[Stored data entries]
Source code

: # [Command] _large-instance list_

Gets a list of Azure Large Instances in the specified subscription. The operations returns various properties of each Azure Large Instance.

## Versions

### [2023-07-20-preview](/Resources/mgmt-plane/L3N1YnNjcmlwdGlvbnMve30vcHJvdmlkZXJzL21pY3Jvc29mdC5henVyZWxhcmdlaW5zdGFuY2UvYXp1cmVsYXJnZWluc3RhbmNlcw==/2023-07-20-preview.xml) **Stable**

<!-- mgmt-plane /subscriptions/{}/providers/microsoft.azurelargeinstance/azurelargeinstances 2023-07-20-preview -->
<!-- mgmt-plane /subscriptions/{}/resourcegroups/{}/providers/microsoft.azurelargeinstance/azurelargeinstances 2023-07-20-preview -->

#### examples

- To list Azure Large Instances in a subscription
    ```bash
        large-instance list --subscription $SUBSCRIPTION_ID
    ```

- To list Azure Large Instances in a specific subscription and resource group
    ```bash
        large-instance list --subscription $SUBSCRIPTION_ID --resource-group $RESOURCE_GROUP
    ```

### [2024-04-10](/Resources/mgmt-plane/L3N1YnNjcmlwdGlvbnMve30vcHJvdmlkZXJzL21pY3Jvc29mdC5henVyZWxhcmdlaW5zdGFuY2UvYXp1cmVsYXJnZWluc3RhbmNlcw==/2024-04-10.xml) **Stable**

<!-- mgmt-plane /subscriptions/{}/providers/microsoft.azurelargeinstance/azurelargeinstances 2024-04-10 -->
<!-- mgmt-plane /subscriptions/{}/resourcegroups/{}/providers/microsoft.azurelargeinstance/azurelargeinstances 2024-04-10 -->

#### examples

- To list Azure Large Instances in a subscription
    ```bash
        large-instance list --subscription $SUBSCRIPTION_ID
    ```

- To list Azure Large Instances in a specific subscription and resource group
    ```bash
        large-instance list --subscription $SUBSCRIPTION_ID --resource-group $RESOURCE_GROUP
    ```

• About this exercise: Set down all the data exactly as given.

• Answer to this exercise:
Source code

: # [Command] _large-instance list_

Gets a list of Azure Large Instances in the specified subscription. The operations returns various properties of each Azure Large Instance.

## Versions

### [2023-07-20-preview](/Resources/mgmt-plane/L3N1YnNjcmlwdGlvbnMve30vcHJvdmlkZXJzL21pY3Jvc29mdC5henVyZWxhcmdlaW5zdGFuY2UvYXp1cmVsYXJnZWluc3RhbmNlcw==/2023-07-20-preview.xml) **Stable**

<!-- mgmt-plane /subscriptions/{}/providers/microsoft.azurelargeinstance/azurelargeinstances 2023-07-20-preview -->
<!-- mgmt-plane /subscriptions/{}/resourcegroups/{}/providers/microsoft.azurelargeinstance/azurelargeinstances 2023-07-20-preview -->

#### examples

- To list Azure Large Instances in a subscription
    ```bash
        large-instance list --subscription $SUBSCRIPTION_ID
    ```

- To list Azure Large Instances in a specific subscription and resource group
    ```bash
        large-instance list --subscription $SUBSCRIPTION_ID --resource-group $RESOURCE_GROUP
    ```

### [2024-04-10](/Resources/mgmt-plane/L3N1YnNjcmlwdGlvbnMve30vcHJvdmlkZXJzL21pY3Jvc29mdC5henVyZWxhcmdlaW5zdGFuY2UvYXp1cmVsYXJnZWluc3RhbmNlcw==/2024-04-10.xml) **Stable**

<!-- mgmt-plane /subscriptions/{}/providers/microsoft.azurelargeinstance/azurelargeinstances 2024-04-10 -->
<!-- mgmt-plane /subscriptions/{}/resourcegroups/{}/providers/microsoft.azurelargeinstance/azurelargeinstances 2024-04-10 -->

#### examples

- To list Azure Large Instances in a subscription
    ```bash
        large-instance list --subscription $SUBSCRIPTION_ID
    ```

- To list Azure Large Instances in a specific subscription and resource group
    ```bash
        large-instance list --subscription $SUBSCRIPTION_ID --resource-group $RESOURCE_GROUP
    ```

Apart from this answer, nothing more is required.